“Kör noktalar vardır her aşkta İnsan doğar ölmez o suçla Orada o küçük çocukla kalan Ağlar hayatın sonsuzluğuna
Kim tutar ki elini bir daha İçini kanatan bir rüya olur bu yara Bir masalın sonunda ölüme Aşkını anlatan bir kadın olur bu defa
Hiç konuşmaz bazen gül susar Yaprak titrer acıyla düş yanar Orada o güzel uykuda hüzün Büyür büyünün sonsuzluğuna”
Henüz lise yıllarımdayken, sıra altlarında ders dinlemek yerine kitaplara dalmışken tanışmıştım Küçük İskender’le rahmetli…
O günlerde başlayan sevgim bir gün ansızın Sertab’ın bu parçasına yazdığı sözlerle daha da perçinlendi.
Şimdi yıllar sonra, başka bir varoluşsal halin ortasında, o günlerde tuttuğum bir ağıtın ucuna tutunup bambaşka ölümlere başka anlamlar yüklüyorum.

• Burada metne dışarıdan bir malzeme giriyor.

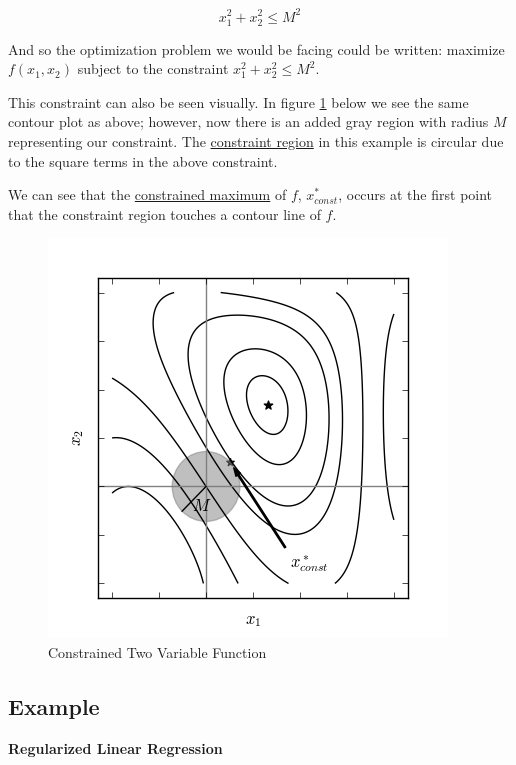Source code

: \documentclass[a4paper, 12pt]{article}
\begin{document}
$$ x^2_1 + x^2_2 \leq M^2 $$

And so the optimization problem we would be facing could be written: maximize $f(x_1, x_2)$ subject to the constraint $ x^2_1 + x^2_2 \leq M^2 $.

\vspace{1pc}

This constraint can also be seen visually. In figure \ref{fig:two_const} below we see the same contour plot as above; however, now there is an added gray region with radius $M$ representing our constraint. The \underline{constraint region} in this example is circular due to the square terms in the above constraint.

\vspace{1pc}

We can see that the \underline{constrained maximum} of $f$, $x^*_{const}$, occurs at the first point that the constraint region touches a contour line of $f$.

\begin{figure}[H]
  \centering
    \includegraphics[scale=1]{images/two_var_constrained.png}
  \caption{Constrained Two Variable Function} \label{fig:two_const}
\end{figure}

\subsection*{Example}

\textbf{Regularized Linear Regression}

\vspace{0.5pc}
\end{document}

Hala başucumdan eksik olmayan, her ne hikmetse, Sina Akyol’un 96 basımlı bir kitabı vardır(Avluda).
Şöyle açar ilk sayfalarını,
“İyi ki onlar vardı, anlamın
Uzak kıyısında:
Süfli söz. Derin zaman.
YETİNMEK SEVİNDİRİR”
Ve devam eder;
“Ey ANLAM,
Ey seni vurmak için.
Uzakta, kan rengi.
Bir ses. Kırılan yerinde dilin.
Diyor ki git, anlam uzaktadır.”
Ve daha da demelere doyamaz Sina Akyol, kısacık yalın kelimelerle doymadığı da ne güzel olmuştur.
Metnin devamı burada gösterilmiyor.